The following assumptions support the Company's outlook for strong year-over-year growth in Adjusted EBITDA in 2017.

  • Aggregates shipments growth of 5 to 8 percent from 2016, with growth weighted more toward the second half of the year
  • Freight-adjusted aggregates price increase of 5 to 7 percent, with unit margins continuing to grow faster than pricing
  • Asphalt, Concrete and Calcium gross profit growth of approximately 15 percent
  • SAG expenses of approximately $320 million, 2 percent higher than the prior year and excluding business development-related expenses

Other expectations include:

  • Core capital spending of approximately $300 million to support the increased level of shipments and further improve production costs and operating efficiencies
  • Interest expense of approximately $140 million
  • Depreciation, depletion, accretion and amortization expense of approximately $300 million
  • Effective tax rate of 28 percent

Mr. Hill concluded, "Our 2017 outlook reflects earnings growth and unit margin performance consistent with recent trends as well as our longer range goals.  Since the beginning of this recovery, our teams' efforts have resulted in Aggregates segment gross profit increasing $515 million on a 41 million ton increase in shipments.  During this period, unit cash gross profit in our core Aggregates segment has improved 46 percent on a trailing twelve month basis.  We remain focused on continuous improvement and on turning in another strong year."

Conference Call

Vulcan will host a conference call at 10:00 a.m.

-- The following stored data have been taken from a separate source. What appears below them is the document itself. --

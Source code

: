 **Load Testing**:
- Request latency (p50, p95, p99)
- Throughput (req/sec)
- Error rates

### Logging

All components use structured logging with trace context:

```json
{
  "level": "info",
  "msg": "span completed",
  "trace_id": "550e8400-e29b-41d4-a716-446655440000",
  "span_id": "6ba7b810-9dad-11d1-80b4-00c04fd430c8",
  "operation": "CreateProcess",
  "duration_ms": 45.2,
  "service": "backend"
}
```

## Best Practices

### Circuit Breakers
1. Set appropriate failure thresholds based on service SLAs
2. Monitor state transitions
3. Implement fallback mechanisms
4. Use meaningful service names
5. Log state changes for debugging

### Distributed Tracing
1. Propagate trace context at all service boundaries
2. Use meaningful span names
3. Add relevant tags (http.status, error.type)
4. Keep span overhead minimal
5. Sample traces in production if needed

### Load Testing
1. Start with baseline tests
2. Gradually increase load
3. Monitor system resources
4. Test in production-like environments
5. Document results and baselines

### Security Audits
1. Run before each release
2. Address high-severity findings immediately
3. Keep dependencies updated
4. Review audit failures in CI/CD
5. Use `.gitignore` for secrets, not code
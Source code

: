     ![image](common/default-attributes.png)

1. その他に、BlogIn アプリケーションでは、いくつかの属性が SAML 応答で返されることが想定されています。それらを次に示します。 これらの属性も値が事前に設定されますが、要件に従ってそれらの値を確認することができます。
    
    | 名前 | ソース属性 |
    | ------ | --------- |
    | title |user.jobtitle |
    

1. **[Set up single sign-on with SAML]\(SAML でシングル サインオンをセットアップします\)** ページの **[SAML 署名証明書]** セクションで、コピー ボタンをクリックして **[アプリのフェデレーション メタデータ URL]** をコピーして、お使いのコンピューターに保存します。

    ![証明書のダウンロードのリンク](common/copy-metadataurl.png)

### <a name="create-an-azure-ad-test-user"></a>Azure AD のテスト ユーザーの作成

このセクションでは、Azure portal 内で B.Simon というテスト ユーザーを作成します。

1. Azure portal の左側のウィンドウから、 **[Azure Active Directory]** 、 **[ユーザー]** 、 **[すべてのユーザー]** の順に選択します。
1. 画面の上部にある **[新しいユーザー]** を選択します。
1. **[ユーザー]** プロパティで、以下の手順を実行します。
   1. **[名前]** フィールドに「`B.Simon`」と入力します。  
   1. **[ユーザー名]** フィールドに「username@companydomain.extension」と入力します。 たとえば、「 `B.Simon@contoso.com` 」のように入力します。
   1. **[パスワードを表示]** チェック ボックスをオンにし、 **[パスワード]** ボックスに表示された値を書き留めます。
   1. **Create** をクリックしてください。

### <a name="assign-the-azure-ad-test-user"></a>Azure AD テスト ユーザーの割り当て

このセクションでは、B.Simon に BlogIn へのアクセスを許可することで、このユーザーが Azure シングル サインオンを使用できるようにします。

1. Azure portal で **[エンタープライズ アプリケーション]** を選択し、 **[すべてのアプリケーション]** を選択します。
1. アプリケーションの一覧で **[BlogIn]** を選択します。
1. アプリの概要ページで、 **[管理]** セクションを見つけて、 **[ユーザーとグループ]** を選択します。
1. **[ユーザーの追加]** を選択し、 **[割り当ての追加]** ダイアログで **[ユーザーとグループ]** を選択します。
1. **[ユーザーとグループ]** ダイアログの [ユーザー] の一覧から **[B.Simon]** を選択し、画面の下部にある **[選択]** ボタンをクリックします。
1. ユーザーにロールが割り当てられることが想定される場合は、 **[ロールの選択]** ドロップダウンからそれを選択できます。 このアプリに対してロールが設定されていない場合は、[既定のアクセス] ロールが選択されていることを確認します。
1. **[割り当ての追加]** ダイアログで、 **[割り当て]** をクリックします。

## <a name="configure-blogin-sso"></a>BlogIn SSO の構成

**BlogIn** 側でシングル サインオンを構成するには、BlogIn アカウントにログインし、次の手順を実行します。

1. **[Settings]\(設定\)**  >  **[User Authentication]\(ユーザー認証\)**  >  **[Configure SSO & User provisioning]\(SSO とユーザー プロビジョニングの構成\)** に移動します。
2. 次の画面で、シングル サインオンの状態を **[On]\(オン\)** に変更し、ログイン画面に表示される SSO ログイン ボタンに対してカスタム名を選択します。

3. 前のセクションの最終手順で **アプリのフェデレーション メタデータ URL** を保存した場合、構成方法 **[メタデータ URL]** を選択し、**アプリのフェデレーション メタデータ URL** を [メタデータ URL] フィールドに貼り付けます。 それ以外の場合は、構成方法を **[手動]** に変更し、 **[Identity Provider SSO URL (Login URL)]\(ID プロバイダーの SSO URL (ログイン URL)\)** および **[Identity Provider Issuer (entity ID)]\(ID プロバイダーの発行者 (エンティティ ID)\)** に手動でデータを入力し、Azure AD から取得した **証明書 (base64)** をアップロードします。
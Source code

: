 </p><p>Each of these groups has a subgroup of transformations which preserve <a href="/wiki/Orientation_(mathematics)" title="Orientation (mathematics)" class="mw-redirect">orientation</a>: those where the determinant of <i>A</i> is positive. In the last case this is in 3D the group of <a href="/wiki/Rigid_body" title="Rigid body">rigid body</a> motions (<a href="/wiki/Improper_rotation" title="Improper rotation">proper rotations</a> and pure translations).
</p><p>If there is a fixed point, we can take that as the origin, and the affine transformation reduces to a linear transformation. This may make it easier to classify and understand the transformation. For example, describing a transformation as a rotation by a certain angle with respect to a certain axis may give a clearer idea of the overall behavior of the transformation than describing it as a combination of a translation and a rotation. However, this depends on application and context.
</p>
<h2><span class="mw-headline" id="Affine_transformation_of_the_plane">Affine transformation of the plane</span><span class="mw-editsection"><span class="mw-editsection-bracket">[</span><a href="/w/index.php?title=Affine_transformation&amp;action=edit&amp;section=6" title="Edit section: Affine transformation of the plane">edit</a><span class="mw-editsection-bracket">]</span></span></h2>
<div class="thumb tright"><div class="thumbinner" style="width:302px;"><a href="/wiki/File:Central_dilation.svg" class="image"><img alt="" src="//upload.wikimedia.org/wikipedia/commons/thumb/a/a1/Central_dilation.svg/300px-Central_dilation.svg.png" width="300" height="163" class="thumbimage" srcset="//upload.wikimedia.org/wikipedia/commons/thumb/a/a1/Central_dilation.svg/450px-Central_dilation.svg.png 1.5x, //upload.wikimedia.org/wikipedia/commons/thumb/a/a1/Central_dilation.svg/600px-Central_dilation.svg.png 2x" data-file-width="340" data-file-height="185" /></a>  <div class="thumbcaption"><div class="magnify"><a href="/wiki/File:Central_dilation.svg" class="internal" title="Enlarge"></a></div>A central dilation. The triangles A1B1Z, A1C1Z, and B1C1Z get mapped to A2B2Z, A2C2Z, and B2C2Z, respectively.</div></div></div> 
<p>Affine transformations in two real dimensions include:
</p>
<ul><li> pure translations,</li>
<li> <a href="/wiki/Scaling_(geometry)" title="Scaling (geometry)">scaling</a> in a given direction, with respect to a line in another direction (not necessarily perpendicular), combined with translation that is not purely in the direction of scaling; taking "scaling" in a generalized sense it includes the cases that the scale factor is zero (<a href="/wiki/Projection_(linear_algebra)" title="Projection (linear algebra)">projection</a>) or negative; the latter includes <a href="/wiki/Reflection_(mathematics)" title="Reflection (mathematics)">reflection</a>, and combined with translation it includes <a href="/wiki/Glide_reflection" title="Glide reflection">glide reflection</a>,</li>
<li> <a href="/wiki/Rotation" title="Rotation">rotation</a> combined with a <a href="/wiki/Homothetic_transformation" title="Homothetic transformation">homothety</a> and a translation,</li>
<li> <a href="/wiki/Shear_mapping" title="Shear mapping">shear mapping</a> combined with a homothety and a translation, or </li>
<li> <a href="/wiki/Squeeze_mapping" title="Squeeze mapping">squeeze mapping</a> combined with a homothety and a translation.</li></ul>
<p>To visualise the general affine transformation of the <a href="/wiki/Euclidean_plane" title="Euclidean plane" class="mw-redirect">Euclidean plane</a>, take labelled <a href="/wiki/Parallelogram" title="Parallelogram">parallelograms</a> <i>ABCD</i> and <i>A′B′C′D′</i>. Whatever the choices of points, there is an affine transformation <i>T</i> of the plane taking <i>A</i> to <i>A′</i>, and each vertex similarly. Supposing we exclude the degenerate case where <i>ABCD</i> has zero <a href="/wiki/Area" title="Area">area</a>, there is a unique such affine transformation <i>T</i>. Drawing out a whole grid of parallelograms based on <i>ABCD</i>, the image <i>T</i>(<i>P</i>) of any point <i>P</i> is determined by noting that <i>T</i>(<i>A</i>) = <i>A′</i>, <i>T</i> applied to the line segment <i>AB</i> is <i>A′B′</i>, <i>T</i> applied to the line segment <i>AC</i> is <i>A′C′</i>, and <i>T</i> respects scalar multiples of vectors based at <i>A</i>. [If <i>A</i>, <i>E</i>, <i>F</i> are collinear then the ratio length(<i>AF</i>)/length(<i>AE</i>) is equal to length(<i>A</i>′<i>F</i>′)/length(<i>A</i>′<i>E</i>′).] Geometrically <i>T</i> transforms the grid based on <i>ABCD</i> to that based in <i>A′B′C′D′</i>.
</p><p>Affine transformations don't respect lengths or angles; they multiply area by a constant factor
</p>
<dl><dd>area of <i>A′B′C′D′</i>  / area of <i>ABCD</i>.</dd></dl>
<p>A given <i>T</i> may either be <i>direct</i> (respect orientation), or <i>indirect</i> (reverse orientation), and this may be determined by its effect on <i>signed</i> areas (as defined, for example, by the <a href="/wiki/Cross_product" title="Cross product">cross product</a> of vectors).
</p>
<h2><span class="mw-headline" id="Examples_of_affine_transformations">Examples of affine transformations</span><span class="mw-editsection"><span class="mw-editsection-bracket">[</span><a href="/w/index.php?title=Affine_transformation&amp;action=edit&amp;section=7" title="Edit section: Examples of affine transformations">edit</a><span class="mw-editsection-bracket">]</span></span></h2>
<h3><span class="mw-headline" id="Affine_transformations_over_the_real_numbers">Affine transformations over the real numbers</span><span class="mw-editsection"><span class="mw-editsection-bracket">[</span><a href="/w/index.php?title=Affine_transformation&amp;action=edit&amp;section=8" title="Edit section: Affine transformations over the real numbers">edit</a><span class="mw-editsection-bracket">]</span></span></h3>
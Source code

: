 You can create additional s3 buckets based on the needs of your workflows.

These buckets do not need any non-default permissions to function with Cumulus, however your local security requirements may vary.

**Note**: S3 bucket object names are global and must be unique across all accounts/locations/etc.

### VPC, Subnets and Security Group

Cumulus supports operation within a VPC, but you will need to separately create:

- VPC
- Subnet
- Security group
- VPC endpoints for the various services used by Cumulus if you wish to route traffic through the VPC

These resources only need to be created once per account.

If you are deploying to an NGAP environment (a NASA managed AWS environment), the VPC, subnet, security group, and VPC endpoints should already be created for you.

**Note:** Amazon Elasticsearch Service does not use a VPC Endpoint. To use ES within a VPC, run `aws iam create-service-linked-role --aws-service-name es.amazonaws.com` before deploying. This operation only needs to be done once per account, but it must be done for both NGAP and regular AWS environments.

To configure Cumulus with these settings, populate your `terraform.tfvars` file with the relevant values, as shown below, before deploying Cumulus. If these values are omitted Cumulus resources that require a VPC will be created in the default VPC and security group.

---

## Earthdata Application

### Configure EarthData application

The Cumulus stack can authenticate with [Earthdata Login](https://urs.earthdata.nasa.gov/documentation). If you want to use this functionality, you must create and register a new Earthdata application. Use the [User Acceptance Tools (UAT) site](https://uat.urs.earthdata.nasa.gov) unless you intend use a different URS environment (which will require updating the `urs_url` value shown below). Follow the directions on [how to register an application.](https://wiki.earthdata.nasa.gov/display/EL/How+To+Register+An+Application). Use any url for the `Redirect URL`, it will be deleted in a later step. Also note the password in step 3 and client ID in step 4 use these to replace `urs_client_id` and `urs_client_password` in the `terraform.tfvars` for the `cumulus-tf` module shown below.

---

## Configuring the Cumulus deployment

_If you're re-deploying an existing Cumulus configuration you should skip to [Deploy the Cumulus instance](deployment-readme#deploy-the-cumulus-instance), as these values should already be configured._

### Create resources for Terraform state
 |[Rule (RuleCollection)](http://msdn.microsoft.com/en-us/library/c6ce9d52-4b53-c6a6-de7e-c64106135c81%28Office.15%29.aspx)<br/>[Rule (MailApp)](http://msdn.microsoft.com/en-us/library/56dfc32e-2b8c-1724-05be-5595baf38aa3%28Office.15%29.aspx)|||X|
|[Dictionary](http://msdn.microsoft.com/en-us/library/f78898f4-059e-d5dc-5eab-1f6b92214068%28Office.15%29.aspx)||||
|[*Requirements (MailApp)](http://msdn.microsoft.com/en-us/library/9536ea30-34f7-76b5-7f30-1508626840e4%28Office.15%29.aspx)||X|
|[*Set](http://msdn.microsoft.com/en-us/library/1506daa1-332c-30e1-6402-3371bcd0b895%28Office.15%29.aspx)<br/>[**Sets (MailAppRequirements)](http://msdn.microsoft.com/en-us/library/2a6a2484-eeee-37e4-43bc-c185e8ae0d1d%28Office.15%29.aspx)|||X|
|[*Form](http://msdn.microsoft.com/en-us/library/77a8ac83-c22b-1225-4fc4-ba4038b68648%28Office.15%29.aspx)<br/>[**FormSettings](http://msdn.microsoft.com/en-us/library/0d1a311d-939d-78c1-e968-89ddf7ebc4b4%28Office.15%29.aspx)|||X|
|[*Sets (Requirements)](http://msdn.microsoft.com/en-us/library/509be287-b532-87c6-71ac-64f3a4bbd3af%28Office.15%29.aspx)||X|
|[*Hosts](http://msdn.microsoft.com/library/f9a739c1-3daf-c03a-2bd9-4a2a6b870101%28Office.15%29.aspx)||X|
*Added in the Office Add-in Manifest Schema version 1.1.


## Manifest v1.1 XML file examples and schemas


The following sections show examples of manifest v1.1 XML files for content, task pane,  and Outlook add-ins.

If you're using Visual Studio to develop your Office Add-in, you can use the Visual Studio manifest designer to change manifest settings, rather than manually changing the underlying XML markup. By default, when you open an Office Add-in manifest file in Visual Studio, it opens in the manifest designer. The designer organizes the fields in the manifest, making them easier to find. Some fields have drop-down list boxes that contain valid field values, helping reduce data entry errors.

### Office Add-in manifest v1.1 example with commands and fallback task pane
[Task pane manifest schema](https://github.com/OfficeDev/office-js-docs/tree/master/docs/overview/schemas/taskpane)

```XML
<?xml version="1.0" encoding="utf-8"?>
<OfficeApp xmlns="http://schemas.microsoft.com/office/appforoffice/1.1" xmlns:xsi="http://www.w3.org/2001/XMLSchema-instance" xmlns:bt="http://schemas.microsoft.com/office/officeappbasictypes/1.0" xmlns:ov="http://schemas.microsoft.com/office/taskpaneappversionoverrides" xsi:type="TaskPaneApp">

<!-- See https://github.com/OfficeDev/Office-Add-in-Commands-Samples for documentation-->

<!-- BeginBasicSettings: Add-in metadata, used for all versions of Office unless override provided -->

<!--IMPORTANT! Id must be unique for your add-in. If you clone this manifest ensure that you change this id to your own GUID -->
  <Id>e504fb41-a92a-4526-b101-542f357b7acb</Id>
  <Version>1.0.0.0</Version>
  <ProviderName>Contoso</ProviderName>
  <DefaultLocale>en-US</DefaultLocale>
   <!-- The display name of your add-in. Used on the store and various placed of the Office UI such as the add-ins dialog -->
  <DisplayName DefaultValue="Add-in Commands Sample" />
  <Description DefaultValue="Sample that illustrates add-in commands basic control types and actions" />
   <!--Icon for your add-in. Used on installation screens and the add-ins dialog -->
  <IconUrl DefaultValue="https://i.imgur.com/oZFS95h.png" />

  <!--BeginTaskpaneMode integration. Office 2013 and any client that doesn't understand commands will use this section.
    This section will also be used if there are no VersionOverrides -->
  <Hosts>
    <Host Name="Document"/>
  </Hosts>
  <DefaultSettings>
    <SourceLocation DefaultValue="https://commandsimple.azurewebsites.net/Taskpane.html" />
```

CT on February 7, 2017.  A webcast will be available via the Company's website at www.vulcanmaterials.com.  Investors and other interested parties in the U.S. may also access the teleconference live by calling 888-713-3596 approximately 10 minutes before the scheduled start.  International participants can dial 913-312-0417.  The conference ID is 8892027.  The conference call will be recorded and available for replay at the Company's website approximately two hours after the call.

Vulcan Materials Company, a member of the S&P 500 Index, is the nation's largest producer of construction aggregates, and a major producer of other construction materials.

FORWARD-LOOKING STATEMENT DISCLAIMER

This document contains forward-looking statements.  Statements that are not historical fact, including statements about Vulcan's beliefs and expectations, are forward-looking statements. Generally, these statements relate to future financial performance, results of operations, business plans or strategies, projected or anticipated revenues, expenses, earnings (including EBITDA and other measures), dividend policy, shipment volumes, pricing, levels of capital expenditures, intended cost reductions and cost savings, anticipated profit improvements and/or planned divestitures and asset sales.  These forward-looking statements are sometimes identified by the use of terms and phrases such as "believe," "should," "would," "expect," "project," "estimate," "anticipate," "intend," "plan," "will," "can," "may" or similar expressions elsewhere in this document.  These statements are subject to numerous risks, uncertainties, and assumptions, including but not limited to general business conditions, competitive factors, pricing, energy costs, and other risks and uncertainties discussed in the reports Vulcan periodically files with the SEC.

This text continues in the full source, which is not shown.